(Saved entries)
■ ■ ■ ■ ■

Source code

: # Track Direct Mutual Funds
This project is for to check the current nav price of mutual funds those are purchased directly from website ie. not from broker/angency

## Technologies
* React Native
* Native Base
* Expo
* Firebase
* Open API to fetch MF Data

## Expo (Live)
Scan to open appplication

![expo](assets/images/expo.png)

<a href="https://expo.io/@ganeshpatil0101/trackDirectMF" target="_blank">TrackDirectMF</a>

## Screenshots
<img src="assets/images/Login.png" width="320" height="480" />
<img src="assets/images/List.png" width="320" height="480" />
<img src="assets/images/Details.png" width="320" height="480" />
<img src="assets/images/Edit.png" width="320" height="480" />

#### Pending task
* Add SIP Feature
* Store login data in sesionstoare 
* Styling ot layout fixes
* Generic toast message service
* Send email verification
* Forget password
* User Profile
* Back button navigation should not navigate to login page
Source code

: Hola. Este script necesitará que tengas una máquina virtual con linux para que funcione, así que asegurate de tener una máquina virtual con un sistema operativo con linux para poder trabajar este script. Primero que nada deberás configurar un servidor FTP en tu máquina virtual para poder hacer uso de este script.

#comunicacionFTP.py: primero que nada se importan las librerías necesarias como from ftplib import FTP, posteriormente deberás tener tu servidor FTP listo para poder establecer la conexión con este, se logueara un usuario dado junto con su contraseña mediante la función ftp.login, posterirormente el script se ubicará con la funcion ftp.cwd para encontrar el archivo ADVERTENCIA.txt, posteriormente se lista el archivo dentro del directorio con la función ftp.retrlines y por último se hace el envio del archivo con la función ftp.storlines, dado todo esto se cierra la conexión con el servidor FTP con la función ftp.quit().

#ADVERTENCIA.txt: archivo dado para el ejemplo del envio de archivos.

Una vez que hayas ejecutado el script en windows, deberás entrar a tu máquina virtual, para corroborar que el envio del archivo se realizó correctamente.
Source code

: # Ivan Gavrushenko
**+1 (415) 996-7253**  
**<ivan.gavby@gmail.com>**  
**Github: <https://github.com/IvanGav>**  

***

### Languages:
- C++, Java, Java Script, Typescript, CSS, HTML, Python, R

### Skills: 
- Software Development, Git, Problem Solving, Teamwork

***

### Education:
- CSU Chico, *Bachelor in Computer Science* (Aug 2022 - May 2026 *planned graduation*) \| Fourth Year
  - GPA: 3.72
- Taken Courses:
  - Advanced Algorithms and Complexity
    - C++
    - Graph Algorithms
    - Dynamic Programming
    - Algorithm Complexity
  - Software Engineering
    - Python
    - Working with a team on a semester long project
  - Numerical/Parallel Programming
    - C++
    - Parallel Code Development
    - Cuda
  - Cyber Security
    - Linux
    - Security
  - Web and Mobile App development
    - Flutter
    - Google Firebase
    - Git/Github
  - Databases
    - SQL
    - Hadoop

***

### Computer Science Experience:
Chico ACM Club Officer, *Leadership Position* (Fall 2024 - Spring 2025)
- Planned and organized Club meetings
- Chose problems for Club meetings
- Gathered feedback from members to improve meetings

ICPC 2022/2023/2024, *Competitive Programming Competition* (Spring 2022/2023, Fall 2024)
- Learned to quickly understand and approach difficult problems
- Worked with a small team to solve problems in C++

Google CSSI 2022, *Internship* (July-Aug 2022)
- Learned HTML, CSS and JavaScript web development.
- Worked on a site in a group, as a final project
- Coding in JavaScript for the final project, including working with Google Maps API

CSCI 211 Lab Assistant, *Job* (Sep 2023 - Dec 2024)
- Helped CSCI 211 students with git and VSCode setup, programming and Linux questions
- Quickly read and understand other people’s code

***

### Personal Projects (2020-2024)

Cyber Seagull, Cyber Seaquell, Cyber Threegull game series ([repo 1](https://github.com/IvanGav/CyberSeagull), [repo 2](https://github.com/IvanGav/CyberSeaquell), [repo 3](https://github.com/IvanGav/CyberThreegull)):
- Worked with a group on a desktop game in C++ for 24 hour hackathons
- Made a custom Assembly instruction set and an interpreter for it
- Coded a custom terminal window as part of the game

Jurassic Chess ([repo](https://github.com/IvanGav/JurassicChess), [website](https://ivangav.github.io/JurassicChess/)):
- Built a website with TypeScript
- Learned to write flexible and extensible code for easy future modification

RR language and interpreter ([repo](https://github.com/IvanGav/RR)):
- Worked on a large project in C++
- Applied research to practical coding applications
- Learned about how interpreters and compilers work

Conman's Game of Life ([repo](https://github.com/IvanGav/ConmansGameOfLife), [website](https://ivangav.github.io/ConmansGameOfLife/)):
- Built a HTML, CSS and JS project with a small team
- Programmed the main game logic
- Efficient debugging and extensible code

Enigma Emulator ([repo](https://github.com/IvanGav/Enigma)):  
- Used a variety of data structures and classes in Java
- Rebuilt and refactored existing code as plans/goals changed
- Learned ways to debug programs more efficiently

■ ■ ■ ■ ■

## WORK REQUEST
Down to the last character, restate every record.

## EXERCISE ANSWER
Source code

: # Track Direct Mutual Funds
This project is for to check the current nav price of mutual funds those are purchased directly from website ie. not from broker/angency

## Technologies
* React Native
* Native Base
* Expo
* Firebase
* Open API to fetch MF Data

## Expo (Live)
Scan to open appplication

![expo](assets/images/expo.png)

<a href="https://expo.io/@ganeshpatil0101/trackDirectMF" target="_blank">TrackDirectMF</a>

## Screenshots
<img src="assets/images/Login.png" width="320" height="480" />
<img src="assets/images/List.png" width="320" height="480" />
<img src="assets/images/Details.png" width="320" height="480" />
<img src="assets/images/Edit.png" width="320" height="480" />

#### Pending task
* Add SIP Feature
* Store login data in sesionstoare 
* Styling ot layout fixes
* Generic toast message service
* Send email verification
* Forget password
* User Profile
* Back button navigation should not navigate to login page
Source code

: Hola. Este script necesitará que tengas una máquina virtual con linux para que funcione, así que asegurate de tener una máquina virtual con un sistema operativo con linux para poder trabajar este script. Primero que nada deberás configurar un servidor FTP en tu máquina virtual para poder hacer uso de este script.

#comunicacionFTP.py: primero que nada se importan las librerías necesarias como from ftplib import FTP, posteriormente deberás tener tu servidor FTP listo para poder establecer la conexión con este, se logueara un usuario dado junto con su contraseña mediante la función ftp.login, posterirormente el script se ubicará con la funcion ftp.cwd para encontrar el archivo ADVERTENCIA.txt, posteriormente se lista el archivo dentro del directorio con la función ftp.retrlines y por último se hace el envio del archivo con la función ftp.storlines, dado todo esto se cierra la conexión con el servidor FTP con la función ftp.quit().

#ADVERTENCIA.txt: archivo dado para el ejemplo del envio de archivos.

Una vez que hayas ejecutado el script en windows, deberás entrar a tu máquina virtual, para corroborar que el envio del archivo se realizó correctamente.
Source code

: # Ivan Gavrushenko
**+1 (415) 996-7253**  
**<ivan.gavby@gmail.com>**  
**Github: <https://github.com/IvanGav>**  

***

### Languages:
- C++, Java, Java Script, Typescript, CSS, HTML, Python, R

### Skills: 
- Software Development, Git, Problem Solving, Teamwork

***

### Education:
- CSU Chico, *Bachelor in Computer Science* (Aug 2022 - May 2026 *planned graduation*) \| Fourth Year
  - GPA: 3.72
- Taken Courses:
  - Advanced Algorithms and Complexity
    - C++
    - Graph Algorithms
    - Dynamic Programming
    - Algorithm Complexity
  - Software Engineering
    - Python
    - Working with a team on a semester long project
  - Numerical/Parallel Programming
    - C++
    - Parallel Code Development
    - Cuda
  - Cyber Security
    - Linux
    - Security
  - Web and Mobile App development
    - Flutter
    - Google Firebase
    - Git/Github
  - Databases
    - SQL
    - Hadoop

***

### Computer Science Experience:
Chico ACM Club Officer, *Leadership Position* (Fall 2024 - Spring 2025)
- Planned and organized Club meetings
- Chose problems for Club meetings
- Gathered feedback from members to improve meetings

ICPC 2022/2023/2024, *Competitive Programming Competition* (Spring 2022/2023, Fall 2024)
- Learned to quickly understand and approach difficult problems
- Worked with a small team to solve problems in C++

Google CSSI 2022, *Internship* (July-Aug 2022)
- Learned HTML, CSS and JavaScript web development.
- Worked on a site in a group, as a final project
- Coding in JavaScript for the final project, including working with Google Maps API

CSCI 211 Lab Assistant, *Job* (Sep 2023 - Dec 2024)
- Helped CSCI 211 students with git and VSCode setup, programming and Linux questions
- Quickly read and understand other people’s code

***

### Personal Projects (2020-2024)

Cyber Seagull, Cyber Seaquell, Cyber Threegull game series ([repo 1](https://github.com/IvanGav/CyberSeagull), [repo 2](https://github.com/IvanGav/CyberSeaquell), [repo 3](https://github.com/IvanGav/CyberThreegull)):
- Worked with a group on a desktop game in C++ for 24 hour hackathons
- Made a custom Assembly instruction set and an interpreter for it
- Coded a custom terminal window as part of the game

Jurassic Chess ([repo](https://github.com/IvanGav/JurassicChess), [website](https://ivangav.github.io/JurassicChess/)):
- Built a website with TypeScript
- Learned to write flexible and extensible code for easy future modification

RR language and interpreter ([repo](https://github.com/IvanGav/RR)):
- Worked on a large project in C++
- Applied research to practical coding applications
- Learned about how interpreters and compilers work

Conman's Game of Life ([repo](https://github.com/IvanGav/ConmansGameOfLife), [website](https://ivangav.github.io/ConmansGameOfLife/)):
- Built a HTML, CSS and JS project with a small team
- Programmed the main game logic
- Efficient debugging and extensible code

Enigma Emulator ([repo](https://github.com/IvanGav/Enigma)):  
- Used a variety of data structures and classes in Java
- Rebuilt and refactored existing code as plans/goals changed
- Learned ways to debug programs more efficiently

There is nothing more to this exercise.